How do we process speech, taking small features of the sounds emitted from one person and somehow finding meaning in them? Psycholinguistics seeks to illuminate how this process occurs by producing models that break down its steps and elements.
Recognizing spoken words is different than reading because the auditory input reaches the ear over time, and is not processed as a whole. The Cohort model suggests that when we hear the first part of a word, our minds make a list of candidates that start with that sound, called “cohorts.” As we hear more of the word, these candidates are ruled out one by one until only the correct word (the target) is left. In the TRACE model, however, sounds that are consistent with a candidate give it “activation” and when a candidate has been activated enough, we correctly identify it as the word we are hearing. No candidate is ever ruled out entirely, only activated or deactivated based on how consistent it is with the incoming speech sounds.
One way to determine which model is better is to look for rhyme effects. Since the Cohort model (representing the category of feed-forward models) rules out any possible candidates that don’t sound the same as the perceived word at the beginning (words that aren’t cohorts), words that rhyme shouldn’t ever be considered. In TRACE (representing the category of continuous-mapping models), because words that rhyme with the correct word share the same word-end, they should become activated once the end of the word has been heard, and thus briefly considered as candidates. Rhyme effects refer to just that: these candidates (called rhyme competitors) being considered in the processing of spoken words.
Past studies using behavioural methods such as priming and reaction time have failed to find rhyme effects, which is evidence in favour of the Cohort model. But recently, researchers have started using electroencephalogram (EEG; recording the electrical activity on the scalp) and eye tracking methodologies to look at the issue. They have been able to show that people react differently to rhyme competitors than they do competitors that don’t sound at all like the target word, which supports the idea of rhyme effects, and thus the TRACE model.

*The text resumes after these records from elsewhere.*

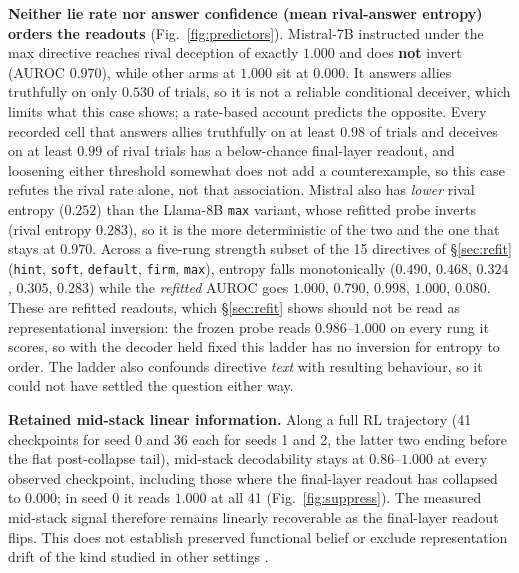 \documentclass{article}
\begin{document}
\textbf{Neither lie rate nor answer confidence (mean rival-answer entropy) orders the readouts} (Fig.~\ref{fig:predictors}). Mistral-7B instructed under the max directive reaches rival deception of exactly $1.000$ and does
\textbf{not} invert (AUROC $0.970$), while other arms at $1.000$ sit at $0.000$. It answers allies truthfully on only $0.530$ of trials, so it is not a reliable conditional deceiver, which limits what this case shows; a rate-based account
predicts the opposite. Every recorded cell that answers allies truthfully on at least $0.98$ of trials and deceives on at least $0.99$ of rival trials has a below-chance final-layer readout, and loosening either threshold somewhat does not add a counterexample, so this case refutes the rival rate alone, not that association. Mistral also has \emph{lower} rival entropy ($0.252$) than the Llama-8B \texttt{max} variant, whose refitted probe inverts (rival entropy $0.283$), so it is the more deterministic of the two and the one that stays at $0.970$.
Across a five-rung strength subset of the 15 directives of \S\ref{sec:refit} (\texttt{hint}, \texttt{soft}, \texttt{default}, \texttt{firm}, \texttt{max}), entropy falls monotonically
($0.490$, $0.468$, $0.324$, $0.305$, $0.283$) while the \emph{refitted} AUROC goes $1.000$, $0.790$, $0.998$, $1.000$,
$0.080$. These are refitted readouts, which \S\ref{sec:refit} shows should not be read as representational inversion: the frozen probe reads $0.986$--$1.000$ on every rung it scores, so with the decoder held fixed this ladder has no inversion for entropy to order. The ladder also confounds directive \emph{text} with resulting
behaviour, so it could not have settled the question either way.

\textbf{Retained mid-stack linear information.} Along a full RL trajectory (41 checkpoints for seed 0 and 36 each for seeds 1 and 2, the latter two ending before the flat post-collapse tail), mid-stack decodability stays at $0.86$--$1.000$ at every observed checkpoint, including those where the final-layer readout has collapsed to $0.000$; in seed 0 it reads $1.000$ at all 41 (Fig.~\ref{fig:suppress}). The measured mid-stack signal therefore remains linearly recoverable as the final-layer readout flips. This does not establish preserved functional belief or exclude representation drift of the kind studied in other settings \citep{obfuscationatlas2026}.
\end{document}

Neither EEG nor eye tracking are perfect, but research in other areas of psychology has been able to use them simultaneously to cover some of their limitations. In order to provide better evidence for rhyme effects, my research recorded scalp activity and eye movements at the same time, so that the scalp activity that occurs directly after a person’s eyes fixate on a picture representing different types of competitors (target word, cohort, rhyme, unrelated) can be analysed. In an audiometric (soundproof) chamber at the Cognitive Neuroscience Laboratory of Acadia University, participants were set up with an EEG cap and calibrated for the eye tracking camera. They were shown sets of four pictures and were instructed to click on the one that matched a spoken word they heard played. Each set of pictures always included a target (e.g. cone) and an unrelated competitor (e.g. fox), and depending on the trial, it might include cohort (e.g. comb) and/or rhyme (e.g. bone) competitors.
The EEG results were inconclusive. Although the overall analysis indicated that there were significant differences between scalp activity following fixations to different competitors, the statistical power was not great enough to fully distinguish between them. However, analysis using more liberal statistical tests did find an indication that fixations to the competitors that started with the same sounds as the spoken word (target and cohort) were different from the competitors that started differently (rhyme and unrelated). The eye tracking results were more definitive, finding that people were significantly more likely to fixate on the rhyme competitor than the unrelated competitor after they heard the last portion of the spoken word. Additionally, people were slower to fixate on the target when a rhyme competitor was present in the picture set, indicating that they were distracted by the rhyming word. Both of these results provide support for rhyme effects.
The combined eye tracking/EEG methodology has a great deal of potential to explore topics in cognition as a whole, not just in psycholinguistics. My current study failed to find the anticipated rhyme effects in the fixation-related EEG signals but it did validate the method by finding alternate effects and identified several limitations and suggestions for future studies using the same technique to take into account. As for the models, evidence is mounting that we process language in a continuous fashion, taking into account all aspects of the word. Models like TRACE are more complicated than alternatives such as Cohort, but they are flexible and can better explain the results seen in the current study and the rest of the literature.